## EXERCISE DESCRIPTION
Below are records; please write out exactly the lines from the first line through the line containing "の Analytics への実装](setup-analytics.md)", with no pictures.

(Stored data)
***
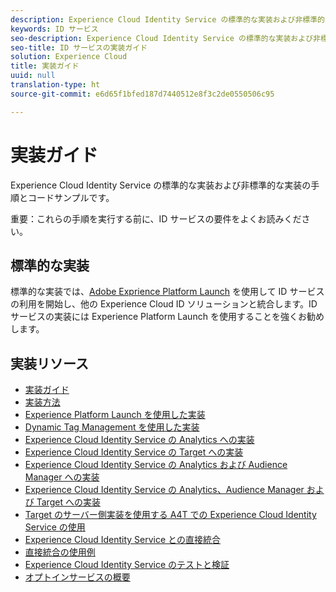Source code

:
 ```yaml
---
description: Experience Cloud Identity Service の標準的な実装および非標準的な実装の手順とコードサンプルです。
keywords: ID サービス
seo-description: Experience Cloud Identity Service の標準的な実装および非標準的な実装の手順とコードサンプルです。
seo-title: ID サービスの実装ガイド
solution: Experience Cloud
title: 実装ガイド
uuid: null
translation-type: ht
source-git-commit: e6d65f1bfed187d7440512e8f3c2de0550506c95

---
```



# 実装ガイド

Experience Cloud Identity Service の標準的な実装および非標準的な実装の手順とコードサンプルです。

重要：これらの手順を実行する前に、ID サービスの要件をよくお読みください。

## 標準的な実装

標準的な実装では、[Adobe Exprience Platform Launch](https://docs.adobelaunch.com/) を使用して ID サービスの利用を開始し、他の Experience Cloud ID ソリューションと統合します。ID サービスの実装には Experience Platform Launch を使用することを強くお勧めします。

## 実装リソース

* [実装ガイド](implementation-guides.md)
* [実装方法](implementation-methods.md)
* [Experience Platform Launch を使用した実装](ecid-implement-with-launch.md)
* [Dynamic Tag Management を使用した実装](standard.md)
* [Experience Cloud Identity Service の Analytics への実装](setup-analytics.md)
* [Experience Cloud Identity Service の Target への実装](setup-target.md)
* [Experience Cloud Identity Service の Analytics および Audience Manager への実装](setup-aam-analytics.md)
* [Experience Cloud Identity Service の Analytics、Audience Manager および Target への実装](setup-aam-analytics-target.md)
* [Target のサーバー側実装を使用する A4T での Experience Cloud Identity Service の使用](ecid-a4t-target.md)
* [Experience Cloud Identity Service との直接統合](direct-integration.md)
* [直接統合の使用例](direct-integration-examples.md)
* [Experience Cloud Identity Service のテストと検証](test-verify.md)
* [オプトインサービスの概要](opt-in-service/optin-overview.md)
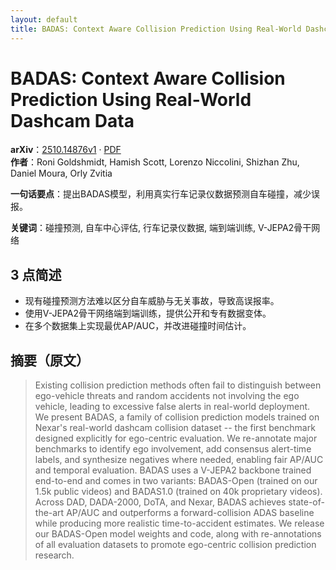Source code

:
 ```yaml
---
layout: default
title: BADAS: Context Aware Collision Prediction Using Real-World Dashcam Data
---
```


# BADAS: Context Aware Collision Prediction Using Real-World Dashcam Data
**arXiv**：[2510.14876v1](https://arxiv.org/abs/2510.14876) · [PDF](https://arxiv.org/pdf/2510.14876.pdf)  
**作者**：Roni Goldshmidt, Hamish Scott, Lorenzo Niccolini, Shizhan Zhu, Daniel Moura, Orly Zvitia  

**一句话要点**：提出BADAS模型，利用真实行车记录仪数据预测自车碰撞，减少误报。

**关键词**：碰撞预测, 自车中心评估, 行车记录仪数据, 端到端训练, V-JEPA2骨干网络

## 3 点简述
- 现有碰撞预测方法难以区分自车威胁与无关事故，导致高误报率。
- 使用V-JEPA2骨干网络端到端训练，提供公开和专有数据变体。
- 在多个数据集上实现最优AP/AUC，并改进碰撞时间估计。

## 摘要（原文）

> Existing collision prediction methods often fail to distinguish between
> ego-vehicle threats and random accidents not involving the ego vehicle, leading
> to excessive false alerts in real-world deployment. We present BADAS, a family
> of collision prediction models trained on Nexar's real-world dashcam collision
> dataset -- the first benchmark designed explicitly for ego-centric evaluation.
> We re-annotate major benchmarks to identify ego involvement, add consensus
> alert-time labels, and synthesize negatives where needed, enabling fair AP/AUC
> and temporal evaluation. BADAS uses a V-JEPA2 backbone trained end-to-end and
> comes in two variants: BADAS-Open (trained on our 1.5k public videos) and
> BADAS1.0 (trained on 40k proprietary videos). Across DAD, DADA-2000, DoTA, and
> Nexar, BADAS achieves state-of-the-art AP/AUC and outperforms a
> forward-collision ADAS baseline while producing more realistic time-to-accident
> estimates. We release our BADAS-Open model weights and code, along with
> re-annotations of all evaluation datasets to promote ego-centric collision
> prediction research.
***
## EXERCISE RESULT
Source code

:
 ```yaml
---
description: Experience Cloud Identity Service の標準的な実装および非標準的な実装の手順とコードサンプルです。
keywords: ID サービス
seo-description: Experience Cloud Identity Service の標準的な実装および非標準的な実装の手順とコードサンプルです。
seo-title: ID サービスの実装ガイド
solution: Experience Cloud
title: 実装ガイド
uuid: null
translation-type: ht
source-git-commit: e6d65f1bfed187d7440512e8f3c2de0550506c95

---
```



# 実装ガイド

Experience Cloud Identity Service の標準的な実装および非標準的な実装の手順とコードサンプルです。

重要：これらの手順を実行する前に、ID サービスの要件をよくお読みください。

## 標準的な実装

標準的な実装では、[Adobe Exprience Platform Launch](https://docs.adobelaunch.com/) を使用して ID サービスの利用を開始し、他の Experience Cloud ID ソリューションと統合します。ID サービスの実装には Experience Platform Launch を使用することを強くお勧めします。

## 実装リソース

* [実装ガイド](implementation-guides.md)
* [実装方法](implementation-methods.md)
* [Experience Platform Launch を使用した実装](ecid-implement-with-launch.md)
* [Dynamic Tag Management を使用した実装](standard.md)
* [Experience Cloud Identity Service の Analytics への実装](setup-analytics.md)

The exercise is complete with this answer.